**Directions**
Within the data beneath, some lines may hold the word "Grafana". Give the number of those lines and nothing else.

**Data excerpts**
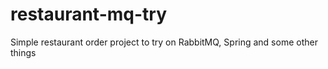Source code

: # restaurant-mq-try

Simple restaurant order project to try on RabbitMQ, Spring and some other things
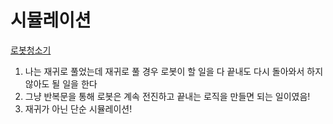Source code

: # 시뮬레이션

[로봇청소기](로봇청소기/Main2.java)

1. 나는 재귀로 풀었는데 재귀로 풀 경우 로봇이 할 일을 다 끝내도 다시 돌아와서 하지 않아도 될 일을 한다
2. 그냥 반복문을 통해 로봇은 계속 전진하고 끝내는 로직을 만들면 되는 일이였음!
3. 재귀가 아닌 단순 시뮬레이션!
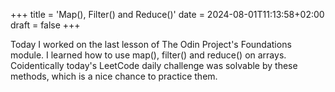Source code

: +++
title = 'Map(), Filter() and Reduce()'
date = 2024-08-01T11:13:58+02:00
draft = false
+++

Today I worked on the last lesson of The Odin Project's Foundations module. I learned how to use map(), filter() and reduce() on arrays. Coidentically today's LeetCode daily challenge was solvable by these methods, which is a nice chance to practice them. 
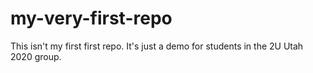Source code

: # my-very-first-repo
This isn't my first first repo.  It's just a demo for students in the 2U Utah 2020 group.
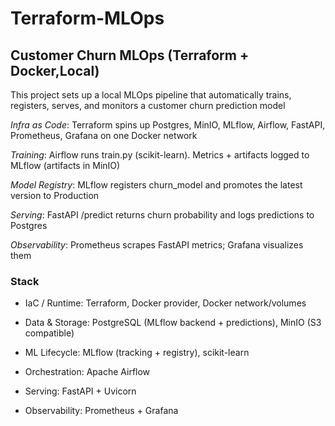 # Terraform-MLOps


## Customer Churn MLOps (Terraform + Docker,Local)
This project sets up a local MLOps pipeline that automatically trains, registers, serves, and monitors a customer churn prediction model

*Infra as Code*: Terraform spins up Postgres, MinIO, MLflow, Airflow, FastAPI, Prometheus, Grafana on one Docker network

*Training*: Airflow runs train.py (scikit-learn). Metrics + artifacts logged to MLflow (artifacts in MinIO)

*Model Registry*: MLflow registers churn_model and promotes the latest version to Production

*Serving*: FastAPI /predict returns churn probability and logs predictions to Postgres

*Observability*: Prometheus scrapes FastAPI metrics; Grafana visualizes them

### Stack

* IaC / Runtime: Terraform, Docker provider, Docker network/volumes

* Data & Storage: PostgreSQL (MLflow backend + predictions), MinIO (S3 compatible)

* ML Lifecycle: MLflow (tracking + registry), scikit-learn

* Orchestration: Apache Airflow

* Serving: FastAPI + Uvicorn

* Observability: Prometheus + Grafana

**Task solution**
3